Microphysical-Macrophysical Interactions in Low Cloud Systems over the Eastern North Atlantic

Principal Investigator(s):
Robert Wood, University of Washington

Mark Miller (Rutgers University); Pavlos Kollias (Stonybrook University)

How low clouds (tops lower than 3km) respond to changes in atmospheric greenhouse gases and aerosols are major sources of uncertainty that limit the accuracy of predictions of future climate. Low cloud systems over the oceans far from continents are a key challenge because they are poorly represented in climate models, and there have been insufficient long-term observations to constrain the key processes that govern their formation and maintenance. Clouds consist of numerous tiny droplets and ice crystals with sizes between 1 and 1000 micrometers (one micrometer = one millionth of a meter) that together are called microphysical properties. Cloud microphysical processes refer to interactions between individual cloud particles. Examples include the collision and coalescence of droplets and process by which even smaller aerosol particles (macrophysical) play a fundamental role in modulating cloud dynamics, entrainment and precipitation, which all help determine how much sunlight is reflected by clouds. It is now understood that precipitation (rain, drizzle) formation in low clouds plays a critical role in helping to organize cloud systems on scales of tens of kilometers.

The new Atmospheric Radiation Measurement (ARM) Eastern North Atlantic (ENA) site at Graciosa Island (The Azores, 28°W 39°N) provides unprecedented observations in a remote marine environment dominated by low clouds.

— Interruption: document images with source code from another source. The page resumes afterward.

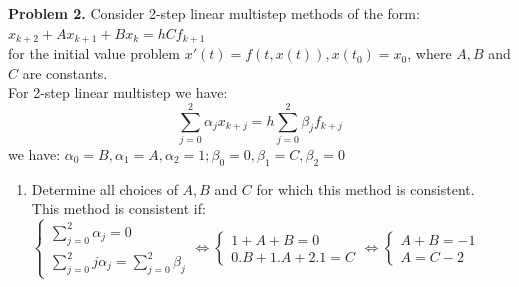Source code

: \documentclass[14pt,a4paper]{article}
\begin{document}
\label{Problem 2}
\large\textbf{Problem 2.} Consider 2-step linear multistep methods of the form:\\
\hspace*{5cm} $x_{k+2} + Ax_{k+1} + Bx_k = hCf_{k+1}$\\
for the initial value problem $x'(t) = f(t,x(t)), x(t_0) = x_0$, where $A,B$ and $C$ are constants.\\
For 2-step linear multistep we have: 
$$ \sum_{j=0}^{2} \alpha_jx_{k+j} = h\sum_{j=0}^{2}\beta_jf_{k+j}$$
we have: $\alpha_0 = B, \alpha_1 = A, \alpha_2 = 1; \beta_0 = 0, \beta_1 = C, \beta_2 = 0$
\begin{enumerate}
	\label{2a} 
	\item Determine all choices of $A,B$ and $C$ for which this method is consistent.\\
	This method is consistent if:
	\\$\begin{cases} \sum_{j=0}^{2} \alpha_j = 0 \\ \sum_{j=0}^{2} j\alpha_j = \sum_{j=0}^{2} \beta_j \end{cases} \Leftrightarrow \begin{cases} 1 + A + B = 0 \\ 0.B + 1.A + 2.1 = C \end{cases} \Leftrightarrow \begin{cases} A + B = -1 \\ A = C-2 \end{cases}$\\
		

\end{enumerate}
\end{document}
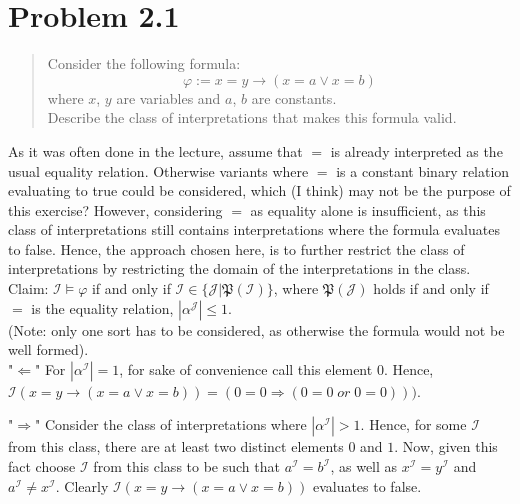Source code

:\documentclass[11pt,a4paper]{article}
\newcommand{\sor}{ \; or \;}
\newcommand{\sto}{\Rightarrow}
\begin{document}
\section*{Problem 2.1}
\begin{quote}
Consider the following formula:
\begin{equation*}
\varphi := x=y \to (x = a \lor x = b)
\end{equation*}
where $x$, $y$ are variables and $a$, $b$ are constants. \\
Describe the class of interpretations that makes this formula valid.
\end{quote}
As it was often done in the lecture, assume that $=$ is already interpreted as the usual equality relation. Otherwise variants where $=$ is a constant binary relation evaluating to true could be considered, which (I think) may not be the purpose of this exercise? However, considering $=$ as equality  alone is insufficient, as this class of interpretations still contains interpretations where the formula evaluates to false. Hence, the approach chosen here, is to further restrict the class of interpretations by restricting the domain of the interpretations in the class.  \\

Claim: $\mathcal{I} \models \varphi$ if and only if $\mathcal{I} \in \{ \mathcal{J} | \mathfrak{P}(\mathcal{I})\}$, where $\mathfrak{P}(\mathcal{J})$ holds if and only if $=$ is the equality relation, $|\alpha^{\mathcal{J}}|\leq 1$. \\

(Note: only one sort has to be considered, as otherwise the formula would not be well formed). \\

"$\Leftarrow$" For $|\alpha^{\mathcal{I}}|=1$, for sake of convenience call this element $0$. Hence, $\mathcal{I}(x=y \to (x = a \lor x = b)) = (0= 0 \sto (0 = 0 \sor 0 = 0)))$. 

"$\Rightarrow$" Consider the class of interpretations where $|\alpha^{\mathcal{I}}|>1$. Hence, for some $\mathcal{I}$ from this class, there are at least two distinct elements $0$ and $1$. Now, given this fact choose $\mathcal{I}$ from this class to be such that $a^{\mathcal{I}}=b^{\mathcal{I}}$, as well as $x^{\mathcal{I}}=y^{\mathcal{I}}$ and $a^{\mathcal{I}}\neq x^{\mathcal{I}}$. Clearly $\mathcal{I}(x=y \to (x = a \lor x = b))$ evaluates to false.\\
\end{document}
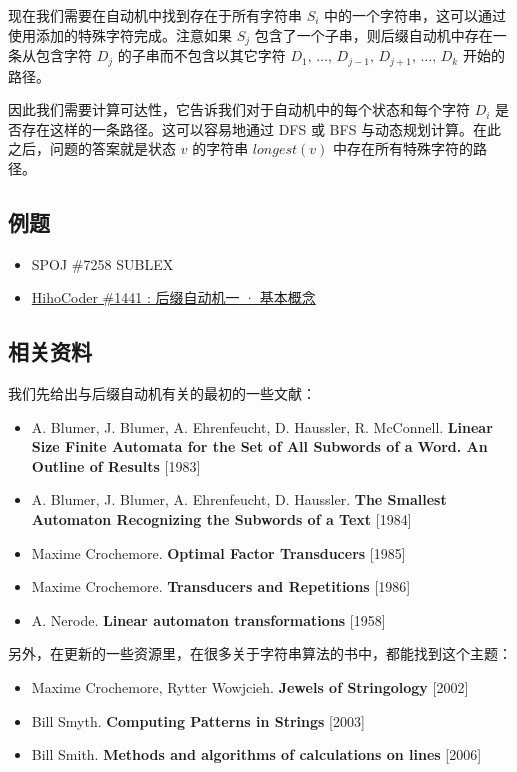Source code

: 现在我们需要在自动机中找到存在于所有字符串 \(S_i\)
中的一个字符串，这可以通过使用添加的特殊字符完成。注意如果 \(S_j\)
包含了一个子串，则后缀自动机中存在一条从包含字符 \(D_j\)
的子串而不包含以其它字符
\(D_1,\,\ldots,\,D_{j-1},\,D_{j+1},\,\ldots,\,D_k\) 开始的路径。

因此我们需要计算可达性，它告诉我们对于自动机中的每个状态和每个字符
\(D_i\) 是否存在这样的一条路径。这可以容易地通过 DFS 或 BFS
与动态规划计算。在此之后，问题的答案就是状态 \(v\) 的字符串
\(longest(v)\) 中存在所有特殊字符的路径。

\subsection{例题}

\begin{itemize}
\item
  SPOJ \#7258 SUBLEX
\item
  \href{http://hihocoder.com/problemset/problem/1441}{HihoCoder \#1441 :
  后缀自动机一 · 基本概念}
\end{itemize}

\subsection{相关资料}

我们先给出与后缀自动机有关的最初的一些文献：

\begin{itemize}
\item
  A. Blumer, J. Blumer, A. Ehrenfeucht, D. Haussler, R. McConnell.
  \textbf{Linear Size Finite Automata for the Set of All Subwords of a
  Word. An Outline of Results} {[}1983{]}
\item
  A. Blumer, J. Blumer, A. Ehrenfeucht, D. Haussler. \textbf{The
  Smallest Automaton Recognizing the Subwords of a Text} {[}1984{]}
\item
  Maxime Crochemore. \textbf{Optimal Factor Transducers} {[}1985{]}
\item
  Maxime Crochemore. \textbf{Transducers and Repetitions} {[}1986{]}
\item
  A. Nerode. \textbf{Linear automaton transformations} {[}1958{]}
\end{itemize}

另外，在更新的一些资源里，在很多关于字符串算法的书中，都能找到这个主题：

\begin{itemize}
\item
  Maxime Crochemore, Rytter Wowjcieh. \textbf{Jewels of Stringology}
  {[}2002{]}
\item
  Bill Smyth. \textbf{Computing Patterns in Strings} {[}2003{]}
\item
  Bill Smith. \textbf{Methods and algorithms of calculations on lines}
  {[}2006{]}
\end{itemize}

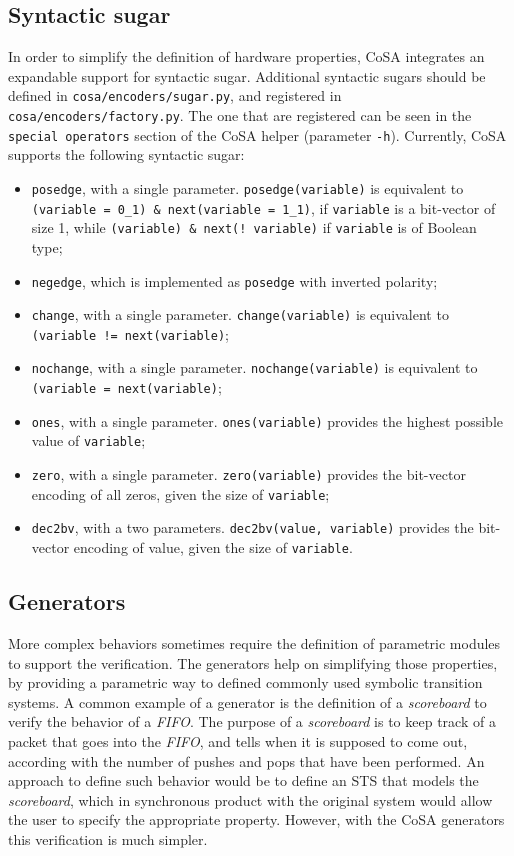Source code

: \documentclass{article}
\theoremstyle{definition}
\begin{document}
\subsection{Syntactic sugar}

In order to simplify the definition of hardware properties, CoSA
integrates an expandable support for syntactic sugar. Additional
syntactic sugars should be defined in \texttt{cosa/encoders/sugar.py},
and registered in \texttt{cosa/encoders/factory.py}. The one that are
registered can be seen in the \texttt{special operators} section of
the CoSA helper (parameter \texttt{-h}). Currently, CoSA supports the
following syntactic sugar:

\begin{itemize}
\item \texttt{posedge}, with a single
  parameter. \texttt{posedge(variable)} is equivalent to \texttt{(variable
    = 0\_1) \& next(variable = 1\_1)}, if \texttt{variable} is a
  bit-vector of size 1, while \texttt{(variable) \& next(! variable)} if
  \texttt{variable} is of Boolean type;
\item \texttt{negedge}, which is implemented as \texttt{posedge} with
  inverted polarity;
\item \texttt{change}, with a single
  parameter. \texttt{change(variable)} is equivalent to
  \texttt{(variable != next(variable)};
\item \texttt{nochange}, with a single
  parameter. \texttt{nochange(variable)} is equivalent to
  \texttt{(variable = next(variable)};
\item \texttt{ones}, with a single parameter. \texttt{ones(variable)}
  provides the highest possible value of \texttt{variable};
\item \texttt{zero}, with a single parameter. \texttt{zero(variable)}
  provides the bit-vector encoding of all zeros, given the size of
  \texttt{variable};
\item \texttt{dec2bv}, with a two parameters. \texttt{dec2bv(value,
  variable)} provides the bit-vector encoding of value, given the size
  of \texttt{variable}.
\end{itemize}

\subsection{Generators}

More complex behaviors sometimes require the definition of parametric
modules to support the verification. The generators help on
simplifying those properties, by providing a parametric way to defined
commonly used symbolic transition systems. A common example of a
generator is the definition of a \emph{scoreboard} to verify the
behavior of a \emph{FIFO}. The purpose of a \emph{scoreboard} is to
keep track of a packet that goes into the \emph{FIFO}, and tells when
it is supposed to come out, according with the number of pushes and
pops that have been performed. An approach to define such behavior
would be to define an STS that models the \emph{scoreboard}, which in
synchronous product with the original system would allow the user to
specify the appropriate property. However, with the CoSA generators
this verification is much simpler.
\end{document}

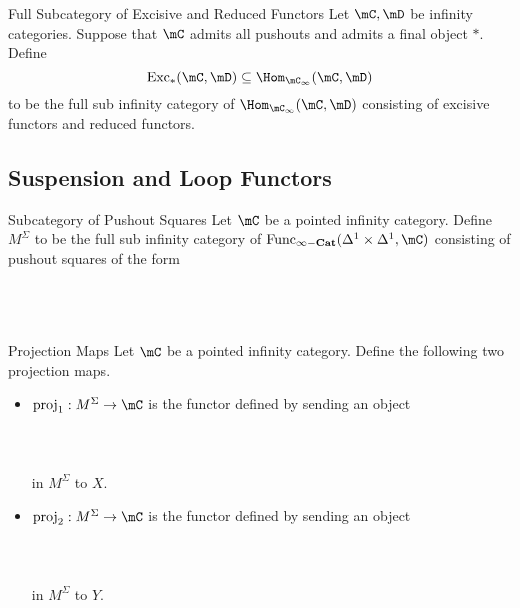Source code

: \documentclass[a4paper]{article}
\begin{document}
\begin{defn}{Full Subcategory of Excisive and Reduced Functors}{} Let $\mC,\mD$ be infinity categories. Suppose that $\mC$ admits all pushouts and admits a final object $\ast$. Define $$\text{Exc}_\ast(\mC,\mD)\subseteq\Hom_{\mC_\infty}(\mC,\mD)$$ to be the full sub infinity category of $\Hom_{\mC_\infty}(\mC,\mD)$ consisting of excisive functors and reduced functors. 
\end{defn}

\subsection{Suspension and Loop Functors}
\begin{defn}{Subcategory of Pushout Squares}{} Let $\mC$ be a pointed infinity category. Define $M^\Sigma$ to be the full sub infinity category of $\text{Func}_\bold{\infty-\bold{Cat}}(\Delta^1\times\Delta^1,\mC)$ consisting of pushout squares of the form \\~\\
\\~\\
\end{defn}

\begin{defn}{Projection Maps}{} Let $\mC$ be a pointed infinity category. Define the following two projection maps. 
\begin{itemize}
\item $\text{proj}_1:M^\Sigma\to\mC$ is the functor defined by sending an object \\~\\
\\~\\
in $M^\Sigma$ to $X$. 
\item $\text{proj}_2:M^\Sigma\to\mC$ is the functor defined by sending an object \\~\\
\\~\\
in $M^\Sigma$ to $Y$. 
\end{itemize}
\end{defn}
\end{document}
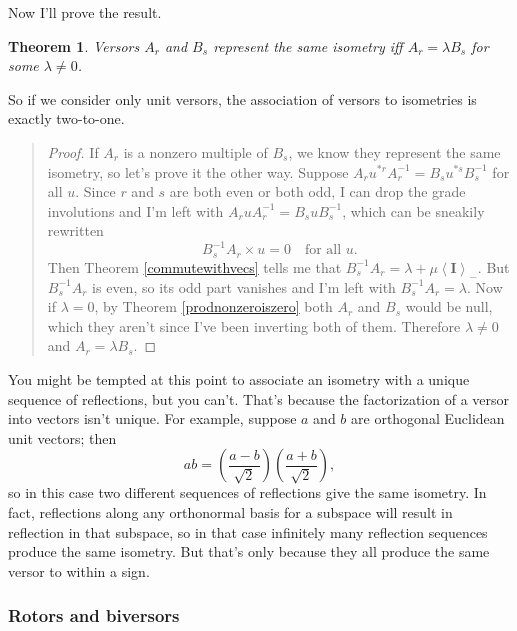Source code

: \documentclass{utarticle}
\newcommand{\bl}[1]{\ensuremath{\bm{#1}}}
\newcommand{\I}{\bl{I}}
\newcommand{\grinv}[2][]{\ensuremath{#2^{*#1}}}
\newcommand{\commute}[2]{\ensuremath{#1 \times #2}}
\newcommand{\grade}[2][]{\ensuremath{\left\langle #2 \right\rangle_{#1}}}
\newtheorem{thm}{Theorem}
\newcommand{\bp}{\begin{quotation} \begin{proof}}
\newcommand{\ep}{\end{proof} \end{quotation}}
\begin{document}
Now I'll prove the result.
\begin{thm}
Versors $A_r$ and $B_s$ represent the same isometry iff $A_r = \lambda B_s$ for some $\lambda \neq 0$.
\end{thm}
So if we consider only unit versors, the association of versors to isometries is exactly two-to-one.
\bp
If $A_r$ is a nonzero multiple of $B_s$, we know they represent the same isometry, so let's prove it the other way.
Suppose $A_r \grinv[r]{u} A_r^{-1}  = B_s \grinv[s]{u} B_s^{-1}$ for all $u$.  Since $r$ and $s$ are 
both even or both odd, I can drop the grade involutions and I'm left with $A_r u A_r^{-1}  = 
B_s u B_s^{-1}$, which can be sneakily rewritten
\begin{equation} \commute{B_s^{-1}A_r}{u} = 0 \quad \text{for all $u$.} \end{equation}
Then Theorem \ref{commutewithvecs} tells me that $B_s^{-1}A_r = \lambda + \mu \grade[-]{\I}$.  
But $B_s^{-1}A_r$ is even, so its odd part vanishes and I'm left with $B_s^{-1}A_r = \lambda$.
Now if $\lambda= 0$, by Theorem \ref{prodnonzeroiszero} both $A_r$ and $B_s$ would be null, 
which they aren't since I've been inverting both of them.  Therefore $\lambda \neq 0$ and 
$A_r = \lambda B_s$.
\ep
You might be tempted at this point to associate an isometry with a unique sequence of reflections,
but you can't.  That's because the factorization of a versor into vectors isn't unique.  For example, 
suppose $a$ and $b$ are orthogonal Euclidean unit vectors; then
\begin{equation} ab = \left(\frac{a-b}{\sqrt{2}}\right) \left(\frac{a+b}{\sqrt{2}}\right), \end{equation}
so in this case two different sequences of reflections give the same isometry.  In fact, reflections along
any orthonormal basis for a subspace will result in reflection in that subspace, so in that case infinitely 
many reflection sequences produce the same isometry.  But that's only because they all produce the 
same versor to within a sign.

\subsubsection{Rotors and biversors}
\label{rotors}
\end{document}
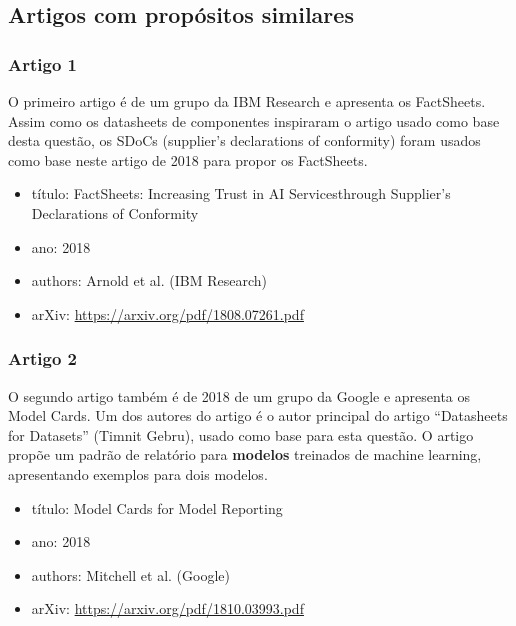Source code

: \documentclass[a4paper]{article}    %
\begin{document}
\subsection{Artigos com propósitos similares}

\subsubsection{Artigo 1}
O primeiro artigo é de um grupo da IBM Research e apresenta os FactSheets. Assim como os datasheets de componentes inspiraram o artigo usado como base desta questão, os SDoCs (supplier’s declarations of conformity) foram usados como base neste artigo de 2018 para propor os FactSheets.

\begin{itemize}
    \setlength\itemsep{0mm}
    \item título: FactSheets:  Increasing Trust in AI Servicesthrough Supplier’s Declarations of Conformity
    \item ano: 2018
    \item authors: Arnold et al. (IBM Research)
    \item arXiv: \href{https://arxiv.org/pdf/1808.07261.pdf}{https://arxiv.org/pdf/1808.07261.pdf}
\end{itemize}

\subsubsection{Artigo 2}
O segundo artigo também é de 2018 de um grupo da Google e apresenta os Model Cards. Um dos autores do artigo é o autor principal do artigo ``Datasheets for Datasets'' (Timnit Gebru), usado como base para esta questão. O artigo propõe um padrão de relatório para \textbf{modelos} treinados de machine learning, apresentando exemplos para dois modelos.

\begin{itemize}
    \setlength\itemsep{0mm}
    \item título: Model Cards for Model Reporting
    \item ano: 2018
    \item authors: Mitchell et al. (Google)
    \item arXiv: \href{https://arxiv.org/pdf/1810.03993.pdf}{https://arxiv.org/pdf/1810.03993.pdf}
\end{itemize}
\end{document}
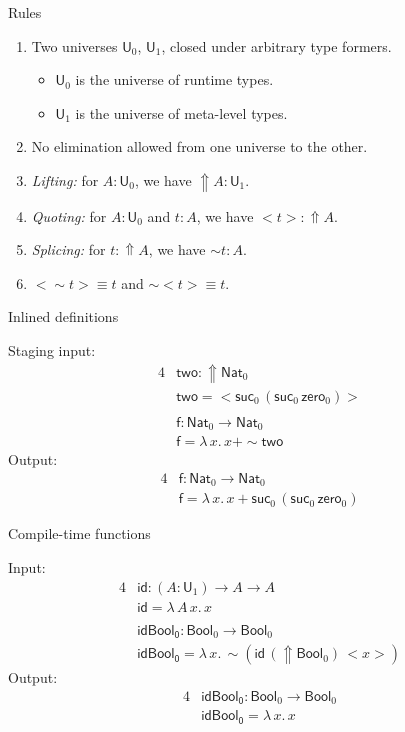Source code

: \documentclass[dvipsnames,aspectratio=169]{beamer}
\newcommand{\msf}[1]{\mathsf{#1}}
\newcommand{\Lift}{{\Uparrow}}
\newcommand{\spl}{{\sim}}
\newcommand{\qut}[1]{{<}#1{>}}
\newcommand{\U}{\msf{U}}
\newcommand{\Bool}{\msf{Bool}}
\newcommand{\Nat}{\msf{Nat}}
\newcommand{\zero}{\msf{zero}}
\newcommand{\suc}{\msf{suc}}
\newcommand{\id}{\msf{id}}
\theoremstyle{remark}
\begin{document}
\begin{frame}{Rules}

  \begin{enumerate}
    \item Two universes $\U_0$, $\U_1$, closed under arbitrary type formers.
      \begin{itemize}
        \item $\U_0$ is the universe of runtime types.
        \item $\U_1$ is the universe of meta-level types.
      \end{itemize}
    \pause
    \item No elimination allowed from one universe to the other.
    \pause
    \item \emph{Lifting:} for $A : \U_0$, we have $\Lift A : \U_1$.
    \pause
    \item \emph{Quoting:} for $A : \U_0$ and $t : A$, we have $\qut{t} : \Lift A$.
    \pause
    \item \emph{Splicing:} for $t : \Lift A$, we have $\spl{t} : A$.
    \pause
    \item $\qut{\spl{t}} \equiv t$ and $\spl{\qut{t}} \equiv t$.
  \end{enumerate}

\end{frame}

\begin{frame}{Inlined definitions}

Staging input:
\begin{alignat*}{4}
  &\msf{two} : \Lift \Nat_0 \\
  &\msf{two} = \qut{\suc_0\,(\suc_0\,\zero_0)} \\
  & \\
  & \msf{f} : \Nat_0 \to \Nat_0 \\
  & \msf{f} = \lambda\,x.\, x + \spl{\msf{two}}
\end{alignat*}
\pause
Output:
\begin{alignat*}{4}
  & \msf{f} : \Nat_0 \to \Nat_0 \\
  & \msf{f} = \lambda\,x.\, x + \suc_0\,(\suc_0\,\zero_0)
\end{alignat*}


\end{frame}

\begin{frame}{Compile-time functions}

Input:
\begin{alignat*}{4}
  & \id : (A : \U_1) \to A \to A\\
  & \id = \lambda\,A\,x.\,x     \\
  & \\
  & \msf{idBool_0} : \Bool_0 \to \Bool_0\\
  & \msf{idBool_0} = \lambda\,x.\,\spl(\id\,(\Lift \Bool_0)\,\qut{x})
\end{alignat*}
\pause
Output:
\begin{alignat*}{4}
  & \msf{idBool_0} : \Bool_0 \to \Bool_0\\
  & \msf{idBool_0} = \lambda\,x.\,x
\end{alignat*}

\end{frame}
\end{document}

The ENA site greatly extends the capabilities of observational datasets collected as part of a previous deployment (The Clouds-Aerosols-Precipitation Marine Boundary Layer, CAP-MBL) of the ARM Mobile Facility (AMF) that took place in 2009-2010. The site straddles the boundary between the subtropical and middle latitudes in the Eastern North Atlantic, and experiences a great diversity of meteorological and cloud conditions. In addition, the ENA site is downwind of the North American continent and is periodically impacted by continental pollution aerosol.

This proposal lays out a strategy to accelerate research focused on understanding the interactions between cloud microphysical and macrophysical processes by maximizing the utility of the observational capabilities of the new ENA site. The proposal team will (a) conduct a program of transformative research focused on understanding how microphysical and macrophysical processes interact with each other; (b) work collaboratively with scientists within the Atmospheric System Research (ASR) program, with the ARM infrastructure, and with scientists outside of ASR to ensure that the full potential of the ENA site is realized.

The proposed research program is organized into three distinct but inter-related themes:

Theme 1. Acquiring observational understanding of how microphysical and macrophysical processes interact at different spatial scales

Theme 2. Understanding how microphysical and macrophysical interactions depend upon and influence the aerosol and meteorological environment

Theme 3. Assessing and improving process and climate model representations of clouds, aerosols and their interactions.

Project methods: The proposed work involves the development of new methods to observe clouds, light precipitation, and vertical air motions that will exploit the capabilities of the new suite of vertically-pointing and scanning radars. These will be used together with models and a variety of other ENA datasets to explore how precipitation impact cloud dynamical processes (motions), how clouds mix with their surroundings, how precipitation helps to organize low cloud systems, and how precipitation impact aerosols and the amount of sunlight reflected by clouds. The proposed work involves using process and climate models together with ENA observations, and also includes a model assessment project that will focus the climate modeling community and help drive model improvements by providing key observational constraints needed to identify model errors.

Project Impacts: The proposed work will tackle key challenges in understanding low cloud processes by providing high quality new datasets that will be used to improve both process and large scale models. The work will lead to an improved understanding of the factors influencing cloud microphysical processes and how this influences cloud macrophysical and radiative properties.